• _Instructions for the task_: Copy each line of the entries that includes the word "admin".

• _Saved entries_:

*** Begin section ***

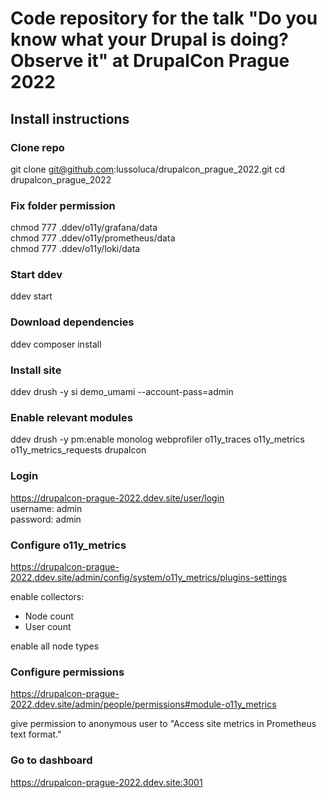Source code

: # Code repository for the talk "Do you know what your Drupal is doing? Observe it" at DrupalCon Prague 2022

## Install instructions

### Clone repo
git clone git@github.com:lussoluca/drupalcon_prague_2022.git
cd drupalcon_prague_2022

### Fix folder permission
chmod 777 .ddev/o11y/grafana/data \
chmod 777 .ddev/o11y/prometheus/data \
chmod 777 .ddev/o11y/loki/data

### Start ddev
ddev start

### Download dependencies
ddev composer install

### Install site
ddev drush -y si demo_umami --account-pass=admin

### Enable relevant modules
ddev drush -y pm:enable monolog webprofiler o11y_traces o11y_metrics o11y_metrics_requests drupalcon

### Login
https://drupalcon-prague-2022.ddev.site/user/login \
username: admin \
password: admin

### Configure o11y_metrics
https://drupalcon-prague-2022.ddev.site/admin/config/system/o11y_metrics/plugins-settings

enable collectors:
* Node count
* User count

enable all node types

### Configure permissions
https://drupalcon-prague-2022.ddev.site/admin/people/permissions#module-o11y_metrics

give permission to anonymous user to "Access site metrics in Prometheus text format."

### Go to dashboard
https://drupalcon-prague-2022.ddev.site:3001
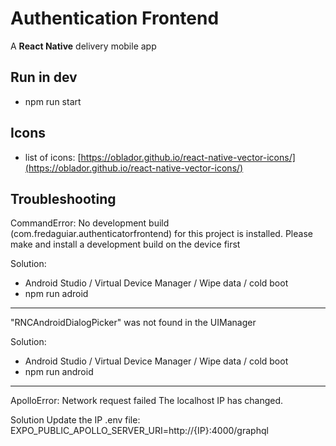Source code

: # Authentication Frontend

A **React Native** delivery mobile app

## Run in dev

- npm run start

## Icons

- list of icons: [https://oblador.github.io/react-native-vector-icons/](https://oblador.github.io/react-native-vector-icons/)

## Troubleshooting

CommandError: No development build (com.fredaguiar.authenticatorfrontend) for this project is installed. Please make and install a development build on the device first

Solution:

- Android Studio / Virtual Device Manager / Wipe data / cold boot
- npm run adroid

---

"RNCAndroidDialogPicker" was not found in the UIManager

Solution:

- Android Studio / Virtual Device Manager / Wipe data / cold boot
- npm run android

---

ApolloError: Network request failed
The localhost IP has changed.

Solution Update the IP .env file: EXPO_PUBLIC_APOLLO_SERVER_URI=http://{IP}:4000/graphql
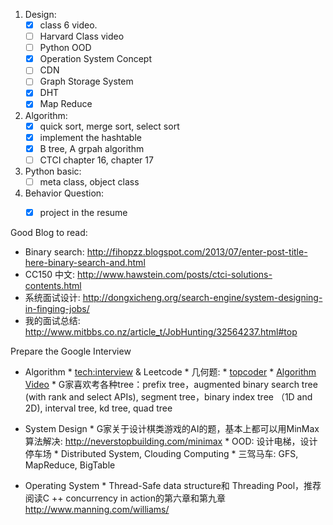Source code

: 1. Design:
    * [x] class 6 video. 
    * [ ] Harvard Class video 
    * [ ] Python OOD 
    * [x] Operation System Concept 
    * [ ] CDN
    * [ ] Graph Storage System
    * [x] DHT
    * [x] Map Reduce 

2. Algorithm:
    * [x] quick sort, merge sort, select sort
    * [x] implement the hashtable 
    * [x] B tree, A grpah algorithm 
    * [ ] CTCI chapter 16, chapter 17

3. Python basic:
    * [ ] meta class, object class

4. Behavior Question:
    * [x] project in the resume 



Good Blog to read:

* Binary search: http://fihopzz.blogspot.com/2013/07/enter-post-title-here-binary-search-and.html
* CC150 中文: http://www.hawstein.com/posts/ctci-solutions-contents.html
* 系统面试设计: http://dongxicheng.org/search-engine/system-designing-in-finging-jobs/
* 我的面试总结: http://www.mitbbs.co.nz/article_t/JobHunting/32564237.html#top

Prepare the Google Interview 
* Algorithm 
      * [tech:interview](http://www.fgdsb.com/) & Leetcode 
      * 几何题: 
         * [topcoder](http://help.topcoder.com/data-science/competing-in-algorithm-challenges/algorithm-tutorials/)
         * [Algorithm Video](https://www.youtube.com/watch?v=Igr6yONkpIQ) 
      * G家喜欢考各种tree：prefix tree，augmented binary search tree (with  rank and select APIs), segment tree，binary index tree （1D and 2D),  interval tree, kd tree, quad tree 

* System Design
      * G家关于设计棋类游戏的AI的题，基本上都可以用MinMax 算法解决: http://neverstopbuilding.com/minimax
      * OOD: 设计电梯，设计停车场
      * Distributed System, Clouding Computing 
      * 三驾马车: GFS, MapReduce, BigTable 

* Operating System
      * Thread-Safe data structure和 Threading Pool，推荐阅读C ++ concurrency in action的第六章和第九章 http://www.manning.com/williams/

*** End section ***

• _Answer space_:
ddev drush -y si demo_umami --account-pass=admin
username: admin \
password: admin
https://drupalcon-prague-2022.ddev.site/admin/config/system/o11y_metrics/plugins-settings
https://drupalcon-prague-2022.ddev.site/admin/people/permissions#module-o11y_metrics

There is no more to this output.